Directions for this task: The records below are to be reproduced exactly, with the pictures left out.

Data supplied:
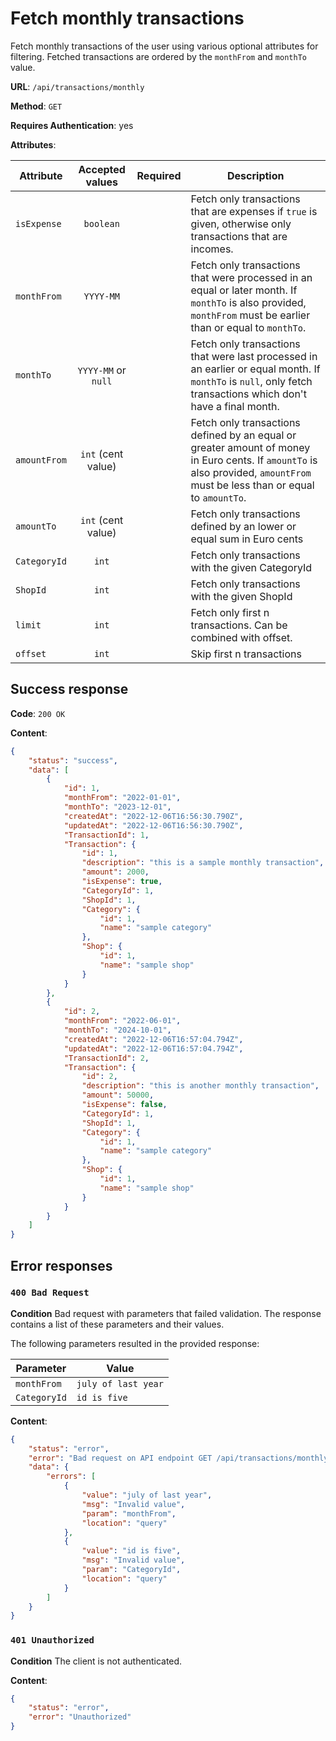 # Fetch monthly transactions

Fetch monthly transactions of the user using various optional attributes for filtering.
Fetched transactions are ordered by the `monthFrom` and `monthTo` value.

**URL**: `/api/transactions/monthly`

**Method**: `GET`

**Requires Authentication**: yes

**Attributes**:

| Attribute    |   Accepted values   | Required | Description                                                                                                                                                                  |
| ------------ | :-----------------: | :------: | ---------------------------------------------------------------------------------------------------------------------------------------------------------------------------- |
| `isExpense`  |      `boolean`      |          | Fetch only transactions that are expenses if `true` is given, otherwise only transactions that are incomes.                                                                  |
| `monthFrom`  |      `YYYY-MM`      |          | Fetch only transactions that were processed in an equal or later month. If `monthTo` is also provided, `monthFrom` must be earlier than or equal to `monthTo`.               |
| `monthTo`    | `YYYY-MM` or `null` |          | Fetch only transactions that were last processed in an earlier or equal month. If `monthTo` is `null`, only fetch transactions which don't have a final month.               |
| `amountFrom` | `int` (cent value)  |          | Fetch only transactions defined by an equal or greater amount of money in Euro cents. If `amountTo` is also provided, `amountFrom` must be less than or equal to `amountTo`. |
| `amountTo`   | `int` (cent value)  |          | Fetch only transactions defined by an lower or equal sum in Euro cents                                                                                                       |
| `CategoryId` |        `int`        |          | Fetch only transactions with the given CategoryId                                                                                                                            |
| `ShopId`     |        `int`        |          | Fetch only transactions with the given ShopId                                                                                                                                |
| `limit`      |        `int`        |          | Fetch only first n transactions. Can be combined with offset.                                                                                                                |
| `offset`     |        `int`        |          | Skip first n transactions                                                                                                                                                    |

## Success response

**Code**: `200 OK`

**Content**:
```json
{
	"status": "success",
	"data": [
		{
			"id": 1,
			"monthFrom": "2022-01-01",
			"monthTo": "2023-12-01",
			"createdAt": "2022-12-06T16:56:30.790Z",
			"updatedAt": "2022-12-06T16:56:30.790Z",
			"TransactionId": 1,
			"Transaction": {
				"id": 1,
				"description": "this is a sample monthly transaction",
				"amount": 2000,
				"isExpense": true,
				"CategoryId": 1,
				"ShopId": 1,
				"Category": {
					"id": 1,
					"name": "sample category"
				},
				"Shop": {
					"id": 1,
					"name": "sample shop"
				}
			}
		},
		{
			"id": 2,
			"monthFrom": "2022-06-01",
			"monthTo": "2024-10-01",
			"createdAt": "2022-12-06T16:57:04.794Z",
			"updatedAt": "2022-12-06T16:57:04.794Z",
			"TransactionId": 2,
			"Transaction": {
				"id": 2,
				"description": "this is another monthly transaction",
				"amount": 50000,
				"isExpense": false,
				"CategoryId": 1,
				"ShopId": 1,
				"Category": {
					"id": 1,
					"name": "sample category"
				},
				"Shop": {
					"id": 1,
					"name": "sample shop"
				}
			}
		}
	]
}
```

## Error responses
### `400 Bad Request`

**Condition**
Bad request with parameters that failed validation. The response contains a list of these parameters and their values.

The following parameters resulted in the provided response:

| Parameter    | Value               |
| ------------ | ------------------- |
| `monthFrom`  | `july of last year` |
| `CategoryId` | `id is five`        |

**Content**:
```json
{
	"status": "error",
	"error": "Bad request on API endpoint GET /api/transactions/monthly",
	"data": {
		"errors": [
			{
				"value": "july of last year",
				"msg": "Invalid value",
				"param": "monthFrom",
				"location": "query"
			},
			{
				"value": "id is five",
				"msg": "Invalid value",
				"param": "CategoryId",
				"location": "query"
			}
		]
	}
}
```

### `401 Unauthorized`

**Condition**
The client is not authenticated.

**Content**:
```json
{
	"status": "error",
	"error": "Unauthorized"
}
```
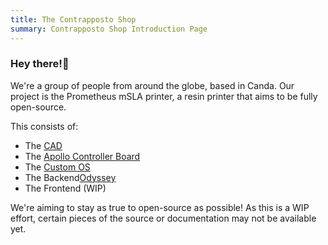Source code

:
 ```yaml
---
title: The Contrapposto Shop
summary: Contrapposto Shop Introduction Page
---
```

### Hey there!👋

We're a group of people from around the globe, based in Canda.
Our project is the Prometheus mSLA printer, a resin printer that aims to be fully open-source.

This consists of:
<ul>
    <li>The <a href="https://github.com/TheContrappostoShop/Prometheus-MSLA">CAD</a></li>
    <li>The <a href="https://github.com/TheContrappostoShop/Apollo">Apollo Controller Board</a></li>
    <li>The <a href="https://github.com/TheContrappostoShop/PrometheusOS">Custom OS</a></li>
    <li>The Backend<a href="https://github.com/TheContrappostoShop/Odyssey">Odyssey</a></li>
    <li>The Frontend (WIP)</li>
</ul>

We're aiming to stay as true to open-source as possible! As this is a WIP effort,
certain pieces of the source or documentation may not be available yet.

Completed task:
 # Fetch monthly transactions

Fetch monthly transactions of the user using various optional attributes for filtering.
Fetched transactions are ordered by the `monthFrom` and `monthTo` value.

**URL**: `/api/transactions/monthly`

**Method**: `GET`

**Requires Authentication**: yes

**Attributes**:

| Attribute    |   Accepted values   | Required | Description                                                                                                                                                                  |
| ------------ | :-----------------: | :------: | ---------------------------------------------------------------------------------------------------------------------------------------------------------------------------- |
| `isExpense`  |      `boolean`      |          | Fetch only transactions that are expenses if `true` is given, otherwise only transactions that are incomes.                                                                  |
| `monthFrom`  |      `YYYY-MM`      |          | Fetch only transactions that were processed in an equal or later month. If `monthTo` is also provided, `monthFrom` must be earlier than or equal to `monthTo`.               |
| `monthTo`    | `YYYY-MM` or `null` |          | Fetch only transactions that were last processed in an earlier or equal month. If `monthTo` is `null`, only fetch transactions which don't have a final month.               |
| `amountFrom` | `int` (cent value)  |          | Fetch only transactions defined by an equal or greater amount of money in Euro cents. If `amountTo` is also provided, `amountFrom` must be less than or equal to `amountTo`. |
| `amountTo`   | `int` (cent value)  |          | Fetch only transactions defined by an lower or equal sum in Euro cents                                                                                                       |
| `CategoryId` |        `int`        |          | Fetch only transactions with the given CategoryId                                                                                                                            |
| `ShopId`     |        `int`        |          | Fetch only transactions with the given ShopId                                                                                                                                |
| `limit`      |        `int`        |          | Fetch only first n transactions. Can be combined with offset.                                                                                                                |
| `offset`     |        `int`        |          | Skip first n transactions                                                                                                                                                    |

## Success response

**Code**: `200 OK`

**Content**:
```json
{
	"status": "success",
	"data": [
		{
			"id": 1,
			"monthFrom": "2022-01-01",
			"monthTo": "2023-12-01",
			"createdAt": "2022-12-06T16:56:30.790Z",
			"updatedAt": "2022-12-06T16:56:30.790Z",
			"TransactionId": 1,
			"Transaction": {
				"id": 1,
				"description": "this is a sample monthly transaction",
				"amount": 2000,
				"isExpense": true,
				"CategoryId": 1,
				"ShopId": 1,
				"Category": {
					"id": 1,
					"name": "sample category"
				},
				"Shop": {
					"id": 1,
					"name": "sample shop"
				}
			}
		},
		{
			"id": 2,
			"monthFrom": "2022-06-01",
			"monthTo": "2024-10-01",
			"createdAt": "2022-12-06T16:57:04.794Z",
			"updatedAt": "2022-12-06T16:57:04.794Z",
			"TransactionId": 2,
			"Transaction": {
				"id": 2,
				"description": "this is another monthly transaction",
				"amount": 50000,
				"isExpense": false,
				"CategoryId": 1,
				"ShopId": 1,
				"Category": {
					"id": 1,
					"name": "sample category"
				},
				"Shop": {
					"id": 1,
					"name": "sample shop"
				}
			}
		}
	]
}
```

## Error responses
### `400 Bad Request`

**Condition**
Bad request with parameters that failed validation. The response contains a list of these parameters and their values.

The following parameters resulted in the provided response:

| Parameter    | Value               |
| ------------ | ------------------- |
| `monthFrom`  | `july of last year` |
| `CategoryId` | `id is five`        |

**Content**:
```json
{
	"status": "error",
	"error": "Bad request on API endpoint GET /api/transactions/monthly",
	"data": {
		"errors": [
			{
				"value": "july of last year",
				"msg": "Invalid value",
				"param": "monthFrom",
				"location": "query"
			},
			{
				"value": "id is five",
				"msg": "Invalid value",
				"param": "CategoryId",
				"location": "query"
			}
		]
	}
}
```

### `401 Unauthorized`

**Condition**
The client is not authenticated.

**Content**:
```json
{
	"status": "error",
	"error": "Unauthorized"
}
```
Source code

:
 ```yaml
---
title: The Contrapposto Shop
summary: Contrapposto Shop Introduction Page
---
```

### Hey there!👋

We're a group of people from around the globe, based in Canda.
Our project is the Prometheus mSLA printer, a resin printer that aims to be fully open-source.

This consists of:
<ul>
    <li>The <a href="https://github.com/TheContrappostoShop/Prometheus-MSLA">CAD</a></li>
    <li>The <a href="https://github.com/TheContrappostoShop/Apollo">Apollo Controller Board</a></li>
    <li>The <a href="https://github.com/TheContrappostoShop/PrometheusOS">Custom OS</a></li>
    <li>The Backend<a href="https://github.com/TheContrappostoShop/Odyssey">Odyssey</a></li>
    <li>The Frontend (WIP)</li>
</ul>

We're aiming to stay as true to open-source as possible! As this is a WIP effort,
certain pieces of the source or documentation may not be available yet.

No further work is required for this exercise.